Work request
Below are the lines to check; count those holding the string "label" and give only the number.

Records from a data source:
'''
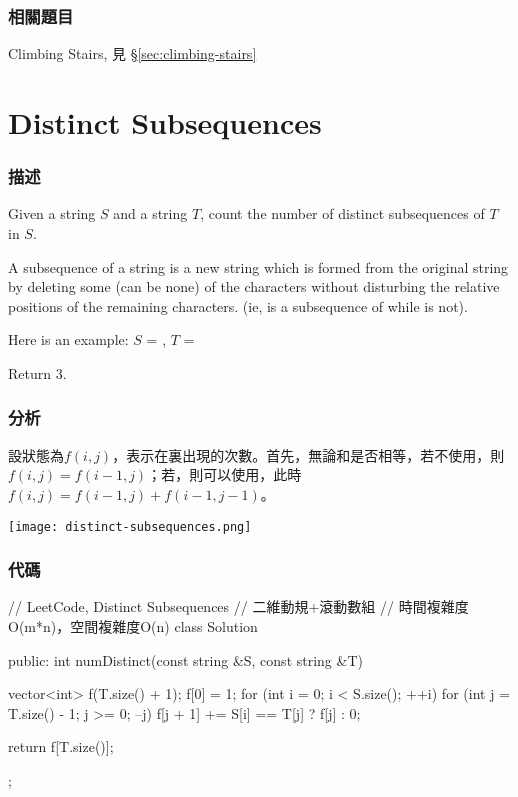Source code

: \subsubsection{相關題目}
\begindot
\item Climbing Stairs, 見 \S \ref{sec:climbing-stairs}
\myenddot


\section{Distinct Subsequences} %
\label{sec:distinct-subsequences}


\subsubsection{描述}
Given a string $S$ and a string $T$, count the number of distinct subsequences of $T$ in $S$.

A subsequence of a string is a new string which is formed from the original string by deleting some (can be none) of the characters without disturbing the relative positions of the remaining characters. (ie,  is a subsequence of  while  is not).

Here is an example:
$S$ = , $T$ = 

Return 3.


\subsubsection{分析}
設狀態為$f(i,j)$，表示在裏出現的次數。首先，無論和是否相等，若不使用，則$f(i,j)=f(i-1,j)$；若，則可以使用，此時$f(i,j)=f(i-1,j)+f(i-1, j-1)$。

\begin{center}
\texttt{[image: distinct-subsequences.png]}\\
\label{fig:distinct-subsequences}
\end{center}

\subsubsection{代碼}
\begin{Code}
// LeetCode, Distinct Subsequences
// 二維動規+滾動數組
// 時間複雜度O(m*n)，空間複雜度O(n)
class Solution {
public:
    int numDistinct(const string &S, const string &T) {
        vector<int> f(T.size() + 1);
        f[0] = 1;
        for (int i = 0; i < S.size(); ++i) {
            for (int j = T.size() - 1; j >= 0; --j) {
                f[j + 1] += S[i] == T[j] ? f[j] : 0;
            }
        }

        return f[T.size()];
    }
};
\end{Code}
'''
Finished exercise
2